[Collection entries]
_ _ _ _
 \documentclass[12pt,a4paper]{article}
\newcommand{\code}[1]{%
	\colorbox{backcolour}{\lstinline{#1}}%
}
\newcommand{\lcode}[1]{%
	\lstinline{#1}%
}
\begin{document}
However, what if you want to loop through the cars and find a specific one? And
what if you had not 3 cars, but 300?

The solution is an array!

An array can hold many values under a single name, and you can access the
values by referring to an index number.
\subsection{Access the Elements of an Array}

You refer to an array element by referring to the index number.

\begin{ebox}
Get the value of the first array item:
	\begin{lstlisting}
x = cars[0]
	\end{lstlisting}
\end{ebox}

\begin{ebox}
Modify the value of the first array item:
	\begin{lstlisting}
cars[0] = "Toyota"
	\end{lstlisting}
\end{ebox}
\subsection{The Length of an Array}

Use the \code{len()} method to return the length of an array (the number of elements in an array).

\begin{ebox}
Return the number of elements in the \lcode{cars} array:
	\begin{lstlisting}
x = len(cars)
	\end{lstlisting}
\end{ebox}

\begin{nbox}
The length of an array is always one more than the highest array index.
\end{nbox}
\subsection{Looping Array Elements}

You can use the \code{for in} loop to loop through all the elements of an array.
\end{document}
_ _ _ _
--- Problem description ---
Without any change, reproduce the data in full.

--- Solution ---
 \documentclass[12pt,a4paper]{article}
\newcommand{\code}[1]{%
	\colorbox{backcolour}{\lstinline{#1}}%
}
\newcommand{\lcode}[1]{%
	\lstinline{#1}%
}
\begin{document}
However, what if you want to loop through the cars and find a specific one? And
what if you had not 3 cars, but 300?

The solution is an array!

An array can hold many values under a single name, and you can access the
values by referring to an index number.
\subsection{Access the Elements of an Array}

You refer to an array element by referring to the index number.

\begin{ebox}
Get the value of the first array item:
	\begin{lstlisting}
x = cars[0]
	\end{lstlisting}
\end{ebox}

\begin{ebox}
Modify the value of the first array item:
	\begin{lstlisting}
cars[0] = "Toyota"
	\end{lstlisting}
\end{ebox}
\subsection{The Length of an Array}

Use the \code{len()} method to return the length of an array (the number of elements in an array).

\begin{ebox}
Return the number of elements in the \lcode{cars} array:
	\begin{lstlisting}
x = len(cars)
	\end{lstlisting}
\end{ebox}

\begin{nbox}
The length of an array is always one more than the highest array index.
\end{nbox}
\subsection{Looping Array Elements}

You can use the \code{for in} loop to loop through all the elements of an array.
\end{document}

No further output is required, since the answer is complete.